In a previous post, I promised to write about Pip and Virtualenv and I’m now finally making good. Others have done this before, but I think I have a little to add. If you develop a Python module and you don’t test it with virtualenv, don’t make your next release until you do.
Configuring the environment
Virtualenv creates a Python environment that is segregated from your system wide Python installation. In this way, you can test your module without any external packages mucking up the result, add different versions of dependency packages and generally verify the exact set of requirements for your package.
To create the virtual environment:
% virtualenv --no-site-packages testarea
This creates a directory testarea/ that contains directories for installing modules and a Python executable. Using the virtual environment:
% cd testarea % source bin/activate
Sourcing activate will set environment variables so that only modules installed under testarea/ are used. After setting up the environment, any desired packages can be installed (from pypi):
(testarea) % pip install rpc4django
Packages can also be uninstalled, specific versions can be installed or packages can be installed from the file system, URLs or directly from source control:
(testarea) % pip uninstall rpc4django (testarea) % pip install rpc4django==0.1.6
Pip is worth using over easy_install for its uninstall capabilities alone, but I should mention that pip is actively maintained while setuptools is mostly dead.

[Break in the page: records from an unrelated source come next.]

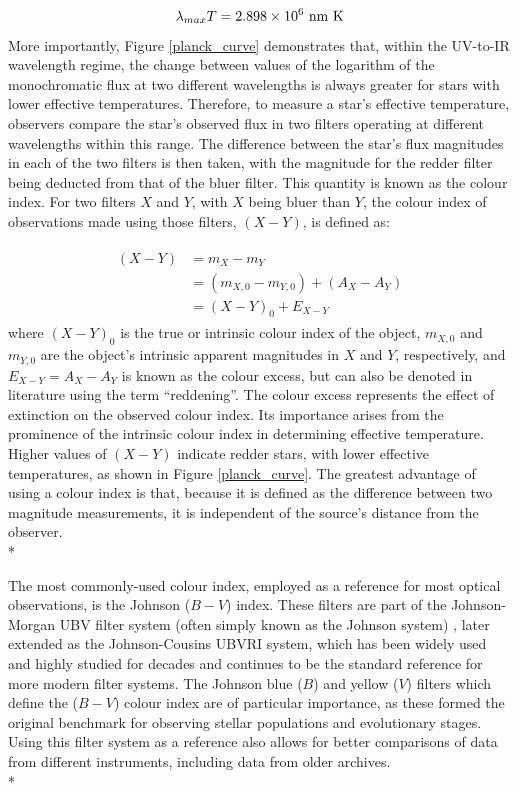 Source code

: \documentclass[12pt, a4paper]{report}
\begin{document}
\begin{equation}
\lambda_{max} T = 2.898 \times 10^{6} \textnormal{ nm K}
\label{wien_eq}
\end{equation}
More importantly, Figure \ref{planck_curve} demonstrates that, within the UV-to-IR wavelength regime, the change between values of the logarithm of the monochromatic flux at two different wavelengths is always greater for stars with lower effective temperatures. Therefore, to measure a star's effective temperature, observers compare the star's observed flux in two filters operating at different wavelengths within this range. The difference between the star's flux magnitudes in each of the two filters is then taken, with the magnitude for the redder filter being deducted from that of the bluer filter. This quantity is known as the colour index. For two filters $X$ and $Y$, with $X$ being bluer than $Y$, the colour index of observations made using those filters, $(X-Y)$, is defined as:

\begin{align}
\begin{split}
(X-Y) &= m_{X} - m_{Y} \\
 &= (m_{X,0} - m_{Y,0}) + (A_{X} - A_{Y}) \\
 &= (X-Y)_{0} + E_{X-Y}
\end{split}
\label{colour_index}
\end{align}
where $(X-Y)_{0}$ is the true or intrinsic colour index of the object, $m_{X,0}$ and $m_{Y,0}$ are the object's intrinsic apparent magnitudes in $X$ and $Y$, respectively, and $E_{X-Y} = A_{X} - A_{Y}$ is known as the colour excess, but can also be denoted in literature using the term ``reddening''. The colour excess represents the effect of extinction on the observed colour index. Its importance arises from the prominence of the intrinsic colour index in determining effective temperature. Higher values of $(X-Y)$ indicate redder stars, with lower effective temperatures, as shown in Figure \ref{planck_curve}. The greatest advantage of using a colour index is that, because it is defined as the difference between two magnitude measurements, it is independent of the source's distance from the observer.\\*

The most commonly-used colour index, employed as a reference for most optical observations, is the Johnson ($B-V$) index. These filters are part of the Johnson-Morgan UBV filter system (often simply known as the Johnson system) \citep{1953ApJ...117..313J}, later extended as the Johnson-Cousins UBVRI \citep{1990PASP..102.1181B} system, which has been widely used and highly studied for decades and continues to be the standard reference for more modern filter systems. The Johnson blue ($B$) and yellow ($V$) filters which define the ($B-V$) colour index are of particular importance, as these formed the original benchmark for observing stellar populations and evolutionary stages. Using this filter system as a reference also allows for better comparisons of data from different instruments, including data from older archives.\\*
\end{document}
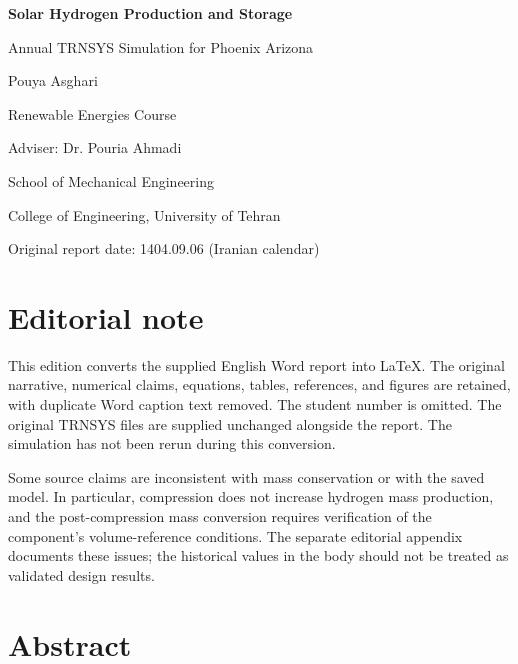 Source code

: \documentclass[11pt,a4paper]{article}
\begin{document}
\begin{titlepage}\centering\vspace*{25mm}
{\huge\bfseries Solar Hydrogen Production and Storage\par}\vspace{7mm}
{\Large Annual TRNSYS Simulation for Phoenix Arizona\par}\vspace{8mm}{\large Homework 2\par}\vspace{20mm}
{\Large Pouya Asghari\par}\vspace{10mm}
Renewable Energies Course\par Adviser: Dr. Pouria Ahmadi\par
\vfill School of Mechanical Engineering\par College of Engineering, University of Tehran\par
Original report date: 1404.09.06 (Iranian calendar)\par
\end{titlepage}
\section*{Editorial note}
This edition converts the supplied English Word report into LaTeX. The original narrative, numerical claims, equations, tables, references, and figures are retained, with duplicate Word caption text removed. The student number is omitted. The original TRNSYS files are supplied unchanged alongside the report. The simulation has not been rerun during this conversion.

Some source claims are inconsistent with mass conservation or with the saved model. In particular, compression does not increase hydrogen mass production, and the post-compression mass conversion requires verification of the component's volume-reference conditions. The separate editorial appendix documents these issues; the historical values in the body should not be treated as validated design results.
\begingroup\small\setlength{\parskip}{0pt}\tableofcontents\endgroup\clearpage


\FloatBarrier
\section{Abstract}
\end{document}
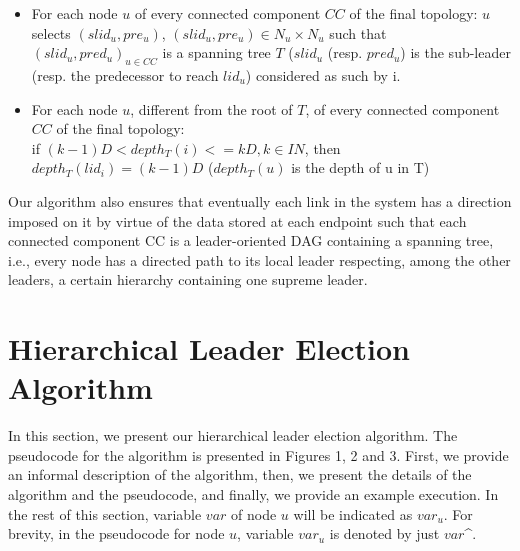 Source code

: \documentclass{article}
\begin{document}
\begin{itemize}
\item For each node $ u $ of every connected component $CC$ of the final topology:
$u$ selects $(slid_u, pre_u)$, ${(slid_u, pre_u) \in N_u \times N_u}$ such that ${(slid_u, pred_u)}_{u \in CC}$ is a spanning tree $T$ ($slid_u$ (resp. $pred_u$) is the sub-leader (resp. the predecessor to reach $lid_u$) considered as such by i.
\item For each node $u$, different from the root of $T$, of every connected component $CC$ of the final topology:\\
if $ (k-1)D < depth_T (i) <= kD, k \in IN $, then $ depth_T(lid_i)=(k-1)D$ ($depth_T(u)$ is the depth of u in T)
\end{itemize}



Our algorithm also ensures that eventually each link in the system has a direction imposed on it by virtue of the data stored at each endpoint such that each connected component CC is a leader-oriented DAG containing a spanning tree, i.e., every node has a directed path to its local leader respecting, among the other leaders, a certain hierarchy containing one supreme leader.

\newpage
\section{Hierarchical Leader Election Algorithm}
In this section, we present our hierarchical leader election algorithm. The pseudocode for the algorithm is presented in Figures 1, 2 and 3. First, we provide an informal description of the algorithm, then, we present the details of the algorithm and the pseudocode, and finally, we provide an example execution. In the rest of this section, variable $var$ of node $u$ will be indicated as $var_u$. For brevity, in the pseudocode for node $u$, variable $var_u$ is denoted by just $var$^.
\end{document}
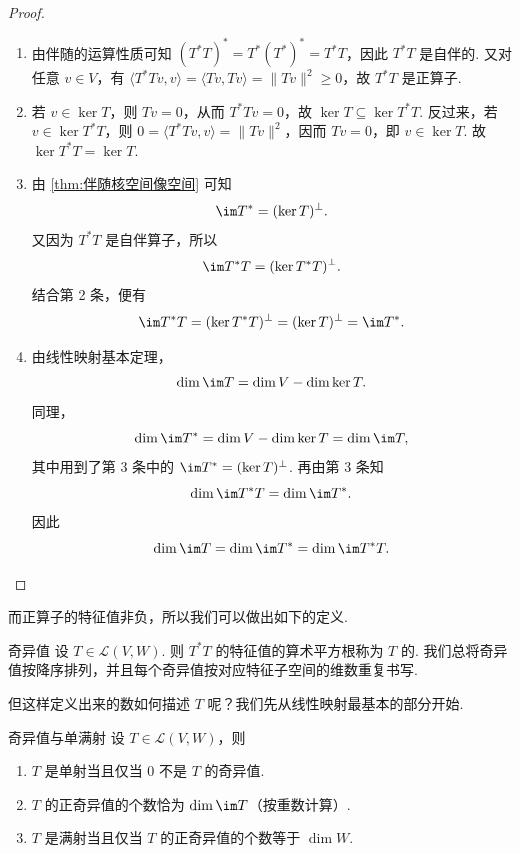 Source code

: \begin{proof}
    \begin{enumerate}
        \item 由伴随的运算性质可知 $(T^*T)^* = T^*(T^*)^* = T^*T$，因此 $T^*T$ 是自伴的. 又对任意 $v \in V$，有 $\langle T^*Tv, v \rangle = \langle Tv, Tv \rangle = \lVert Tv \rVert^2 \geqslant 0$，故 $T^*T$ 是正算子.

        \item 若 $v \in \ker T$，则 $Tv = 0$，从而 $T^*Tv = 0$，故 $\ker T \subseteq \ker T^*T$. 反过来，若 $v \in \ker T^*T$，则 $0 = \langle T^*Tv, v \rangle = \lVert Tv \rVert^2$，因而 $Tv = 0$，即 $v \in \ker T$. 故 $\ker T^*T = \ker T$.

        \item 由 \autoref{thm:伴随核空间像空间} 可知
              \[
                  \im T^* = (\ker T)^{\perp}.
              \]
              又因为 $T^*T$ 是自伴算子，所以
              \[
                  \im T^*T = (\ker T^*T)^{\perp}.
              \]
              结合第 2 条，便有
              \[
                  \im T^*T = (\ker T^*T)^{\perp} = (\ker T)^{\perp} = \im T^*.
              \]

        \item 由线性映射基本定理，
              \[
                  \dim \im T = \dim V - \dim \ker T.
              \]
              同理，
              \[
                  \dim \im T^* = \dim V - \dim \ker T = \dim \im T,
              \]
              其中用到了第 3 条中的 $\im T^* = (\ker T)^\perp$. 再由第 3 条知
              \[
                  \dim \im T^*T = \dim \im T^*.
              \]
              因此
              \[
                  \dim \im T = \dim \im T^* = \dim \im T^*T.
              \]
    \end{enumerate}
\end{proof}

而正算子的特征值非负，所以我们可以做出如下的定义.

\begin{definition}{奇异值}{} 
    设 $T \in \mathcal{L}(V, W)$. 则 $T^*T$ 的特征值的算术平方根称为 $T$ 的. 我们总将奇异值按降序排列，并且每个奇异值按对应特征子空间的维数重复书写.
\end{definition}

但这样定义出来的数如何描述 $T$ 呢？我们先从线性映射最基本的部分开始.

\begin{theorem}{}{奇异值与单满射}
    设 $T \in \mathcal{L}(V, W)$，则
    \begin{enumerate}
        \item $T$ 是单射当且仅当 $0$ 不是 $T$ 的奇异值.

        \item $T$ 的正奇异值的个数恰为 $\dim \im T$（按重数计算）.

        \item $T$ 是满射当且仅当 $T$ 的正奇异值的个数等于 $\dim W$.
    \end{enumerate}
\end{theorem}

When you’re done with the virtual environment, simply deactivate it:
(testarea) % deactivate
Do it for the tests
While the segregated environment that virtualenv provides is extremely well suited to getting the correct environment up and running, it is just as well suited to testing your application under a variety of different package configurations. With pip and virtualenv, testing your application under three different versions of Django is a snap and it doesn’t affect your system environment in the slightest.
Dependencies made easy
My favorite feature of pip is the ability to create a requirements file based on a set of packages installed in your virtual environment (or your global site-packages). Creating a requirements file can be done automatically using the freeze command for pip:
(testarea) % pip freeze > requirements.txt (testarea) % more requirements.txt Django==1.1.1 rpc4django==0.1.7 wsgiref==0.1.2
% pip install -r requirements.txt
The requirements file can be version controlled both to aid in installation and to capture the exact versions of your dependencies directly where they are used rather than after the fact in documentation that can easily become out of date. The requirements file can be used to rebuild a virtual environment or to deploy a virtual environment into the machine’s site-packages. Pip and virtualenv are exceptionally easy to use and there’s really no excuse for a Python packager not to use them.
Note: I’m working on a fairly large sized application for work. When it is finished, I will release a post-mortem that will also function as an update to my post about packaging and distributing.